Stored data:
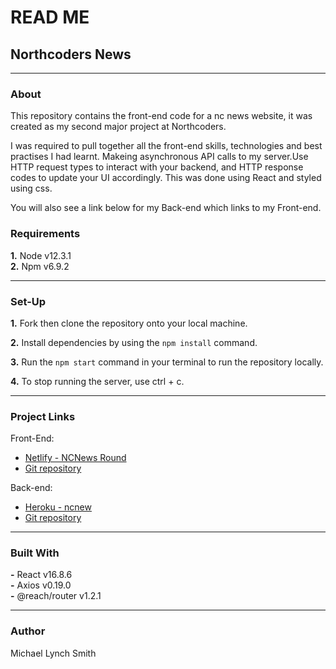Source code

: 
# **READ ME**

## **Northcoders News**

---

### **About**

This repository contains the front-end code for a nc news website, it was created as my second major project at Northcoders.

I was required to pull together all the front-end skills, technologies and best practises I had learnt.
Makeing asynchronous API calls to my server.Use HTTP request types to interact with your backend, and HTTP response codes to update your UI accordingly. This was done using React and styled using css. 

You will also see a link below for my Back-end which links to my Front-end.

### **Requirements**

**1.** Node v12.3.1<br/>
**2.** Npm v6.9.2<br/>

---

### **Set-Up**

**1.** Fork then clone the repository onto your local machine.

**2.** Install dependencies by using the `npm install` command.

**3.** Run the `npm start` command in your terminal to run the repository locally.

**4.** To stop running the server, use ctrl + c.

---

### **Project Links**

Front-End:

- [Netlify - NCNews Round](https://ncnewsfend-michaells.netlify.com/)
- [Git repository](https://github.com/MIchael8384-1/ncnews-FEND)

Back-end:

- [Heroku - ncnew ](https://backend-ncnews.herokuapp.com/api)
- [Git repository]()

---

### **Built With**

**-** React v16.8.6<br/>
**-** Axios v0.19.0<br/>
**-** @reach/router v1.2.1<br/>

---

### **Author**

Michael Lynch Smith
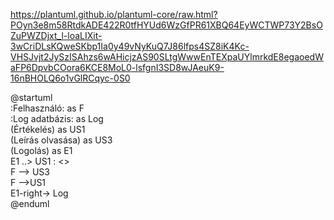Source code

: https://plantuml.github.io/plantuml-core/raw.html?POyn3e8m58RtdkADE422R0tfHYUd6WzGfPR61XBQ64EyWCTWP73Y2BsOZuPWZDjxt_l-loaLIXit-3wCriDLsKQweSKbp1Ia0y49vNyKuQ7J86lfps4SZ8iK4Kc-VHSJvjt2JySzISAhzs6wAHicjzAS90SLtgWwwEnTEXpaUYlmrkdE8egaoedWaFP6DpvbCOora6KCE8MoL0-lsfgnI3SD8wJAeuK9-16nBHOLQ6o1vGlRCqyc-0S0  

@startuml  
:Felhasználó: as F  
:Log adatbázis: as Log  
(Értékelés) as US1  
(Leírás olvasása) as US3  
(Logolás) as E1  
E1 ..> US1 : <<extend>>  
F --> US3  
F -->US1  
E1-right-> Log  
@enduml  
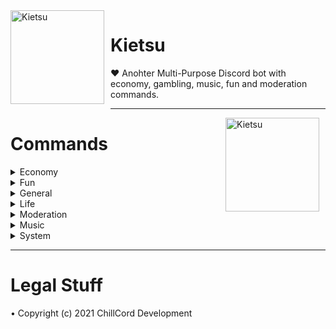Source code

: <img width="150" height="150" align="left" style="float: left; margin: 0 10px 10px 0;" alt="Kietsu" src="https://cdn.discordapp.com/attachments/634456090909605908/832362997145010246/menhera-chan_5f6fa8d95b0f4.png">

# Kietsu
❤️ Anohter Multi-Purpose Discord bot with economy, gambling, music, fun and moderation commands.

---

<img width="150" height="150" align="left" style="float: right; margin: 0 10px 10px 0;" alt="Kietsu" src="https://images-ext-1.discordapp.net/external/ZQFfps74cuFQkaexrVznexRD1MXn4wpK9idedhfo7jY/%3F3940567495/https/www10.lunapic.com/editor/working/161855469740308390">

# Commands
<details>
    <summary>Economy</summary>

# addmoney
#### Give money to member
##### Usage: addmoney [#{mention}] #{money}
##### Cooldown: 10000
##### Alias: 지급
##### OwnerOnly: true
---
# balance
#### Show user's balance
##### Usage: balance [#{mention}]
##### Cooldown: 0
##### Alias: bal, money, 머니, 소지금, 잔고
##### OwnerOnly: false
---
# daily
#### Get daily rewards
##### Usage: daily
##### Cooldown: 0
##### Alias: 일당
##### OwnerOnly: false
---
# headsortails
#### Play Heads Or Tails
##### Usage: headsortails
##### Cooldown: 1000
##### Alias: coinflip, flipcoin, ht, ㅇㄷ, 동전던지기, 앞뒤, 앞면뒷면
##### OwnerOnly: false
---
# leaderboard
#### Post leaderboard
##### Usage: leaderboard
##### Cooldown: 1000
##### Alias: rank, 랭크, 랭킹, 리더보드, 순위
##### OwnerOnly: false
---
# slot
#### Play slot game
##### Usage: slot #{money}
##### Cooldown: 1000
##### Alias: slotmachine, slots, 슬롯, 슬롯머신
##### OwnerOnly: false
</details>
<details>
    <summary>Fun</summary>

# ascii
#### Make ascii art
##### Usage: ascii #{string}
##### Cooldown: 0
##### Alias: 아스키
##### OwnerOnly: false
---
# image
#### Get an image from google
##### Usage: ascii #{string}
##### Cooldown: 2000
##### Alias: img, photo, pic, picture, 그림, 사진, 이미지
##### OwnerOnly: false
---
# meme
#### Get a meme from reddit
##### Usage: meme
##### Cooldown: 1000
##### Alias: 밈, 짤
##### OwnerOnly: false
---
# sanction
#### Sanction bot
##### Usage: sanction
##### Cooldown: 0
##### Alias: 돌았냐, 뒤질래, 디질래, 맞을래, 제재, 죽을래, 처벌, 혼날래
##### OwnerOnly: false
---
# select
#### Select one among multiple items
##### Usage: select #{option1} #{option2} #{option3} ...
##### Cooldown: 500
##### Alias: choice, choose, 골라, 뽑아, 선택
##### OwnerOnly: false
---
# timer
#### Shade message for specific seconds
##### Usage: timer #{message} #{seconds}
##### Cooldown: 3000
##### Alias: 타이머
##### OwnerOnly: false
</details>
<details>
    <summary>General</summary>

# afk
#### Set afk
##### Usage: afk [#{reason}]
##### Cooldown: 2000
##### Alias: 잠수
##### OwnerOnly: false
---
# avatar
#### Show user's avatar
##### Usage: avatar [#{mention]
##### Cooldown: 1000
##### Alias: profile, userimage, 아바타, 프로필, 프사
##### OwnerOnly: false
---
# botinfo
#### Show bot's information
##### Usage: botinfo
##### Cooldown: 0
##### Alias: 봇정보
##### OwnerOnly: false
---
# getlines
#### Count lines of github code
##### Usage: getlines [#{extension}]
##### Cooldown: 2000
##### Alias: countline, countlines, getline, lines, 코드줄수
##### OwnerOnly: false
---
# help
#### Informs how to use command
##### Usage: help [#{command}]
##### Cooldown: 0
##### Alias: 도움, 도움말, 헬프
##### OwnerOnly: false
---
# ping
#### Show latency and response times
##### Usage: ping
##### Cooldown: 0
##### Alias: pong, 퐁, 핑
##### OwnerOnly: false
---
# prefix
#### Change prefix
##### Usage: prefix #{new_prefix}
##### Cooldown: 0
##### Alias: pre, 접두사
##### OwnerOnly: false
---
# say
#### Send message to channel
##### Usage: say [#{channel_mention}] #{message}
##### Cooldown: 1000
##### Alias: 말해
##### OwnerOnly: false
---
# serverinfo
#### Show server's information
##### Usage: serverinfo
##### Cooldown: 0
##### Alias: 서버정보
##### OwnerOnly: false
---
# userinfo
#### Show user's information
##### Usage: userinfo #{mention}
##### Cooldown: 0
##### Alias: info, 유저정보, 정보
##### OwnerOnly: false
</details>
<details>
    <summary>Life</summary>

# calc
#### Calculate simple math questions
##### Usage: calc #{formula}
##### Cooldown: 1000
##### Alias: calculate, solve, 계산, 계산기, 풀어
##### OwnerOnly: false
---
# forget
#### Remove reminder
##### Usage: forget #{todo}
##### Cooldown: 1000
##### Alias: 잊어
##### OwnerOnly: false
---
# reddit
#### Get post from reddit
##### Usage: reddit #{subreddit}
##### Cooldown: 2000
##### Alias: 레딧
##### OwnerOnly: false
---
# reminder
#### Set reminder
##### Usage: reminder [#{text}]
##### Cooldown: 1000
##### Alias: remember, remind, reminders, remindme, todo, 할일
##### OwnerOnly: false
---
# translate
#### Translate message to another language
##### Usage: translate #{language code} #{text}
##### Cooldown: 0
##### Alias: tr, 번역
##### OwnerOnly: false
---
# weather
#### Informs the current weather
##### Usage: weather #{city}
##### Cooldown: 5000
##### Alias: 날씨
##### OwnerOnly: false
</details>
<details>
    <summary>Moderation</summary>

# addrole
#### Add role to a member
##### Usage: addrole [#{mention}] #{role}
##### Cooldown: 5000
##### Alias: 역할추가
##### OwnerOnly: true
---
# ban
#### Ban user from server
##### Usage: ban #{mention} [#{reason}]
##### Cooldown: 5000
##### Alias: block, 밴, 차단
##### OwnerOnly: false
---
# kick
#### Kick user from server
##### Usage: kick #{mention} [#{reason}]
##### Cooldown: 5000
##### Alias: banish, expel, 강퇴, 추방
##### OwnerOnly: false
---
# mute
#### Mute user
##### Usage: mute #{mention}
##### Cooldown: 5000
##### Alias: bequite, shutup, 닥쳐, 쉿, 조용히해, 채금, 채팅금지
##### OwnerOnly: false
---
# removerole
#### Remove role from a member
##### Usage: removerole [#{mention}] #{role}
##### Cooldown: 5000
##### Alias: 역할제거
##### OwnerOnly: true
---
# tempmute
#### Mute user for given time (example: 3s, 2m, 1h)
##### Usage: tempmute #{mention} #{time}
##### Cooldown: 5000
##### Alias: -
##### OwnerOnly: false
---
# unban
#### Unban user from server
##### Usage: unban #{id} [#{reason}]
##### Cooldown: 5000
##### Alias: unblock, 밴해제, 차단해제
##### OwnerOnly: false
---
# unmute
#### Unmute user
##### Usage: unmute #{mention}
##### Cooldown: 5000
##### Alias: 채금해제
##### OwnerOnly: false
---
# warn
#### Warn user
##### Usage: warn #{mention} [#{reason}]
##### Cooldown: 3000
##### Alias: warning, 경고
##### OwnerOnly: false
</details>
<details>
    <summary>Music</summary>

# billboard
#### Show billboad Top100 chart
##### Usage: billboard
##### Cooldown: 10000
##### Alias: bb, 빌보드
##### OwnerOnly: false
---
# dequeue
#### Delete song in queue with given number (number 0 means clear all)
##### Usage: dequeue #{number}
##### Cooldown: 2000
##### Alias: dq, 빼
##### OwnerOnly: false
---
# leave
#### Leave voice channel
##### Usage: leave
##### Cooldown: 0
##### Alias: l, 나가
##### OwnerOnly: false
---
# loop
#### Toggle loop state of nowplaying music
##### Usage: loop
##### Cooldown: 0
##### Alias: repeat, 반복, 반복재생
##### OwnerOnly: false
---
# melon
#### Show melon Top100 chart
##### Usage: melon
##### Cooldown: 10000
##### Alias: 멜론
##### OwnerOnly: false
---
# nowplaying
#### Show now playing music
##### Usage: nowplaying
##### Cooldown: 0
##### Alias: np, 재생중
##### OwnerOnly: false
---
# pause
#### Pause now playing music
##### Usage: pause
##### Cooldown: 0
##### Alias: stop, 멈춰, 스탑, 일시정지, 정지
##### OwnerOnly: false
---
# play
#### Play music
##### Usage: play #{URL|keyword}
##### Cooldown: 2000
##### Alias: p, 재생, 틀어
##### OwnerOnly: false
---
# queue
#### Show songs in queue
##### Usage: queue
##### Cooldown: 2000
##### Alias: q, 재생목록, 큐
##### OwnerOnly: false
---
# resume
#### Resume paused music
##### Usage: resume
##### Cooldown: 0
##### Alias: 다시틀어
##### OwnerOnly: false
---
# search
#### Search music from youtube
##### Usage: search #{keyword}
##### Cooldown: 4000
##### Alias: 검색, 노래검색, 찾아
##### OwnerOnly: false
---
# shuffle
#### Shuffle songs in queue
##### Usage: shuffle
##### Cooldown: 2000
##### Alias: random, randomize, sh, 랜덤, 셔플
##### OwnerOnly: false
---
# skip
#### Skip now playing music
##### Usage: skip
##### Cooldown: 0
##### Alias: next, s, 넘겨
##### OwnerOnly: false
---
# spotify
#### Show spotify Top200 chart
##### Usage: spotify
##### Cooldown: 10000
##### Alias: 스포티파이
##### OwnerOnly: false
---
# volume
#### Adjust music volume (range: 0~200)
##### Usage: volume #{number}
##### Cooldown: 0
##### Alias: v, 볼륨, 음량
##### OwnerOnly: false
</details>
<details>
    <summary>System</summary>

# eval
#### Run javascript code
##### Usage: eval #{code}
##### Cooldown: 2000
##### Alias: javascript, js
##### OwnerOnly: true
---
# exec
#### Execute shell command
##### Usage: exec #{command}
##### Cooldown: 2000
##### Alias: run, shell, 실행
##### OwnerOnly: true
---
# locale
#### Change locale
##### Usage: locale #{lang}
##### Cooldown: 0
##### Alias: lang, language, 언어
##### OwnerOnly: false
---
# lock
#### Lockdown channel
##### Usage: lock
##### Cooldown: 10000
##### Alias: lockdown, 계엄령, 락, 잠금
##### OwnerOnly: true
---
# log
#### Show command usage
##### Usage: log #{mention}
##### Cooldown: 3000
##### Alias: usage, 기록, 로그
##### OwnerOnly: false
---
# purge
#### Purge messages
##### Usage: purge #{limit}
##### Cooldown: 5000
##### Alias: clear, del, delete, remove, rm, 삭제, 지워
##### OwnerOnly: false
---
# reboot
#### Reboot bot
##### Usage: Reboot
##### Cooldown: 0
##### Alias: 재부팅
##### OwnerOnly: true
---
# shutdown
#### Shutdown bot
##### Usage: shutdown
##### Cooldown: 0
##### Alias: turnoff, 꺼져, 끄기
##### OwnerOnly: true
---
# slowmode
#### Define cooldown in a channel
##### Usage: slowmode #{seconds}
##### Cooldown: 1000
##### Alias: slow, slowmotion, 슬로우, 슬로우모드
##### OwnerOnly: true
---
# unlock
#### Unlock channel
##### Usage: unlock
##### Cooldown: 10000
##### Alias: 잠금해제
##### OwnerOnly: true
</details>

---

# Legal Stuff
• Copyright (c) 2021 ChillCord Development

WORK TO COMPLETE:
Give again, word for word, every line from the top of the entries above to the line holding "I was required", both included. Leave the pictures out.

TASK SOLUTION:
Source code

: 
# **READ ME**

## **Northcoders News**

---

### **About**

This repository contains the front-end code for a nc news website, it was created as my second major project at Northcoders.

I was required to pull together all the front-end skills, technologies and best practises I had learnt.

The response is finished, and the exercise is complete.